Mi chiamo Sara, ho 35 anni, sposata con Marco da otto. Lui è un ingegnere serio, casa perfetta a Milano, cene con amici, ufficio come avvocatessa. Fuori, sono la donna ideale. Dentro… dio, brucio. Adoro il brivido del proibito, quel nodo allo stomaco quando rischio tutto.
Stasera, cena con le amiche da me. Stefania porta suo fratello Federico, 22 anni, timido ma carino. Lo costringono a strip-poker per vendetta. Perde tutto, ma io… lo vedo nudo, vulnerabile. Le ragazze ridono, gli fanno mettere la mia culotte rosa in pizzo. ‘Sarah, dagliela tu!’, dicono. Lo prendo per mano, lo porto in camera. Piange. ‘È un trucco, vero?’. Lo abbraccio, sento il suo corpo premere contro il mio. ‘Sì, ma ti aiuto. Mettila, sorridi, fai la star’. Lo guardo mentre si spoglia, il cazzo semi-eretto. Il mio cuore martella. Ho l’anello al dito, luccica mentre gli passo la culotte. Esce, la mostra fiero. Le amiche impazziscono, lo toccano. Sento gelosia. È mio.
Il Segreto che Inizia a Bruciare
Perde ancora. Gli metto il reggiseno abbinato, le mani tremano sul suo petto liscio. ‘Sei puceau?’, scherzo, ma lo sfioro.

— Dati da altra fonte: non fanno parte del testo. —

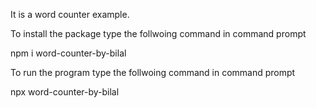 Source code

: It is a word counter example.

To install the package type the follwoing command in command prompt

npm i word-counter-by-bilal

To run the program type the follwoing command in command prompt

npx word-counter-by-bilal

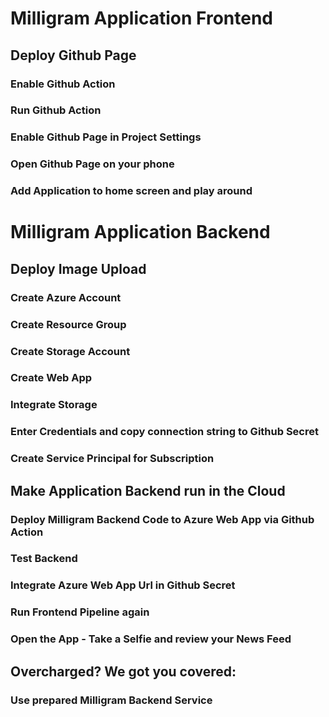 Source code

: # Milligram Application Frontend

## Deploy Github Page

### Enable Github Action

### Run Github Action

### Enable Github Page in Project Settings

### Open Github Page on your phone

### Add Application to home screen and play around

# Milligram Application Backend

## Deploy Image Upload

### Create Azure Account

### Create Resource Group

### Create Storage Account

### Create Web App

### Integrate Storage

### Enter Credentials and copy connection string to Github Secret

### Create Service Principal for Subscription

## Make Application Backend run in the Cloud

### Deploy Milligram Backend Code to Azure Web App via Github Action

### Test Backend

### Integrate Azure Web App Url in Github Secret

### Run Frontend Pipeline again

### Open the App - Take a Selfie and review your News Feed

## Overcharged? We got you covered:

### Use prepared Milligram Backend Service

Balla con tacchi alti, culo che ondeggia sexy. Le ragazze lo truccano: rossetto, occhi smokey, parrucca. Torna ‘Sophie’. Dio, è stupenda. Bellissima. Le mie mutandine gli tirano sul pacco gonfio. Stefania è incazzata, ma io… io lo voglio. ‘Andiamo in bagno a ritoccare’, gli dico. Le altre sono ubriache, non notano.

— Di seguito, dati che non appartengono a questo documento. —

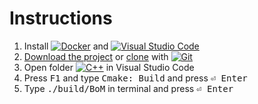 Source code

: # Instructions

1. Install [![Docker](https://img.shields.io/badge/docker-%230db7ed.svg?logo=docker&logoColor=white)](https://docs.docker.com/get-docker/ "Download Docker") and [![Visual Studio Code](https://img.shields.io/badge/Visual%20Studio%20Code-0078d7.svg?logo=visual-studio-code&logoColor=white)](https://code.visualstudio.com/download "Download Visual Studio Code")
2. [Download the project](https://github.com/bilguun-zorigt/mongolbank-rate-scraper-in-different-programming-languages/archive/refs/heads/main.zip) or [clone](https://github.com/bilguun-zorigt/mongolbank-rate-scraper-in-different-programming-languages.git) with [![Git](https://img.shields.io/badge/git-%23F05033.svg?logo=git&logoColor=white)](https://git-scm.com/downloads "Download Git")
3. Open folder [![C++](https://img.shields.io/badge/c++-%2300599C.svg?logo=c%2B%2B&logoColor=white)](https://cplusplus.com/ "C++") in Visual Studio Code
4. Press <kbd>F1</kbd> and type <kbd>Cmake: Build</kbd> and press <kbd>⏎ Enter</kbd>
5. Type <kbd>./build/BoM</kbd> in terminal and press <kbd>⏎ Enter</kbd>

<!-- https://github.com/Ileriayo/markdown-badges -->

L’Esplosione del Desiderio Vietato
Bathroom door chiusa. Lo spingo contro il lavandino. ‘Sophie… o Fred? Non importa’. Bacio la sua bocca glossata, sa di fragola. Mani sotto la gonna rossa, culotte abbassata. Il cazzo salta fuori, duro, venoso, cappella viola. ‘Cazzo, quanto è grosso’, ansimo. Mi inginocchio, lo prendo in bocca. Succhio forte, lingua sul frenulo, palle in mano. Geme: ‘Sara… no, tuo marito…’. ‘Zitto, scopami veloce’. Mi alzo, gonna alzata, mutande da lato. Fica bagnata fradicia, clitoride gonfio. Lo guido dentro, un colpo secco. ‘Ahhh!’, grido piano. Mi sbatte contro il muro, tacchi che slittano. Sento l’anello graffiare la sua schiena nuda mentre lo cavalco. ‘Più forte, riempimi la fica!’. Sudore, odore di sesso, specchio appannato. Viene dentro, sborra calda che cola sulle cosce. Io vengo tremando, mordo il suo collo.
Cinque minuti, massimo. Ci sistemiamo. ‘Non dire niente’. Torno in salotto, sorrido alle amiche. ‘Dov’è Sophie?’. ‘Sta arrivando’. Lui entra, rossore sulle guance. Stefania sospetta, ma no. Guido tutti a casa. Marco dorme, russando. Mi infilo a letto, fica ancora umida di lui. Mi tocco piano, rivivo il cazzo che mi spacca, il rischio. Domani ufficio, sorriso professionale, anello al dito. Ma sotto, la troia che sono sorride. Il segreto mi fa bagnare ogni notte. Federico mi scrive: ‘Ancora?’. Sì. Presto. Il brivido… non smette mai.